Já deve ser notória a minha inspiração nas notícias que saem nos jornais, principalmente no Correio da Manhã. Passe a publicidade, é dos diários mais organizados e de mais fácil leitura que temos na nossa praça. E ontem li uma bomba. Uma não, duas. Porque há muito que sigo com muita atenção e carinho a crónica diária de um grande jornalista, de verve afiada, sem papas na língua e que diz o que tem a dizer sem temer importunar. Ferreira Fernandes tem aqui um eterno aprendiz e um admirador incondicional. Vamos lá então.

Parece-me que no dia 17, dois homens, pai e filho, foram agredidos por um bando de badamecos arruaceiros, agressões essas que começaram dentro de um autocarro da CARRIS em pleno andamento e terminaram á porta de um posto da GNR, por sinal o seu local de trabalho. Antes de continuar, uma palavrinha amiga à CARRIS, por empregar tal tipo de gente. Porque um motorista que se apercebe (não me venham dizer que não que eu não acredito!) de um grupo de gaiatos a esfaquear dois passageiros e continua a viagem como quem não quer a coisa, é, só pode ser, cego e surdo! E ainda assim, motorista da CARRIS. Um bem haja a tão nobre empresa, um orgulho para Lisboa e um exemplo para o país.

Mas o que me deixou por pontas foi o que aconteceu à porta da GNR. Os homens pediram ajuda para as agressões que os Militares estavam a presenciar e estes não puderam fazer nada porque, imagine-se, o sargento não deixou!!! Os putos estavam ali, à mão de semear, prontinhos para serem catados, mas tiveram tempo para apanhar outro autocarro e desaparecer porque os Guardas não foram autorizados pelo sargento.

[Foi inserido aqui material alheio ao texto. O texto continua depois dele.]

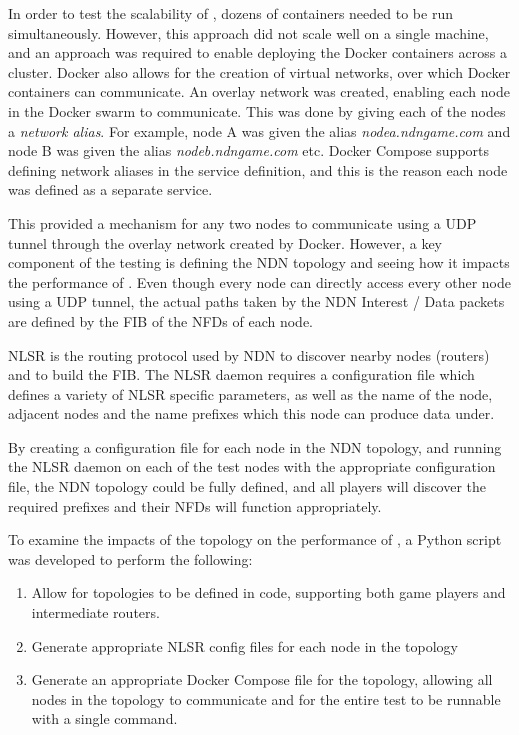 In order to test the scalability of \game{}, dozens of containers needed to be run simultaneously. However, this approach did not scale well on a single machine, and an approach was required to enable deploying the Docker containers across a cluster. Docker also allows for the creation of virtual networks, over which Docker containers can communicate. An overlay network was created, enabling each node in the Docker swarm to communicate. This was done by giving each of the nodes a \textit{network alias}. For example, node A was given the alias \textit{nodea.ndngame.com} and node B was given the alias \textit{nodeb.ndngame.com} etc. Docker Compose supports defining network aliases in the service definition, and this is the reason each node was defined as a separate service.

This provided a mechanism for any two nodes to communicate using a UDP tunnel through the overlay network created by Docker. However, a key component of the testing is defining the NDN topology and seeing how it impacts the performance of \game{}. Even though every node can directly access every other node using a UDP tunnel, the actual paths taken by the NDN Interest / Data packets are defined by the FIB of the NFDs of each node. 

NLSR \cite{nlsr} is the routing protocol used by NDN to discover nearby nodes (routers) and to build the FIB. The NLSR daemon requires a configuration file which defines a variety of NLSR specific parameters, as well as the name of the node, adjacent nodes and the name prefixes which this node can produce data under. 

By creating a configuration file for each node in the NDN topology, and running the NLSR daemon on each of the test nodes with the appropriate configuration file, the NDN topology could be fully defined, and all players will discover the required prefixes and their NFDs will function appropriately.

To examine the impacts of the topology on the performance of \game{}, a Python script was developed to perform the following:

\begin{enumerate}
    \item Allow for topologies to be defined in code, supporting both game players and intermediate routers.
    \item Generate appropriate NLSR config files for each node in the topology
    \item Generate an appropriate Docker Compose file for the topology, allowing all nodes in the topology to communicate and for the entire test to be runnable with a single command.
\end{enumerate}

A sua justificação foi e passo a citar o jornal:
“O sargento terá alegado que o sucedido era na área de intervenção da PSP, para justificar a sua atitude.” Ora bem, eu tenho direito à minha opinião. E na minha opinião este gajo é um frustrado, um falhado social (daqueles que não sabendo fazer mais nada, foi para a Guarda) que usa uma desculpa de merda para esconder a cobardia ou o absoluto desprezo pelo juramento de fez. E se fosse o pai dele? E se fosse um oficial da GNR? Não nos podemos esquecer e cito o jornal uma vez mais:
“(…)a GNR é uma força de segurança, com âmbito de acção em todo o território nacional e que estava perante um flagrante de agressões com arma branca sobre duas pessoas indefesas”. Então isto agora é por quintais? Mata-se e esfola-se à vontade, desde que seja no quintal do vizinho? Tal como eu tenho o direito a expressar a minha opinião, também ele tem o direito de me levar a tribunal para que eu justifique o que disse. Bem, eu já fiz a minha parte...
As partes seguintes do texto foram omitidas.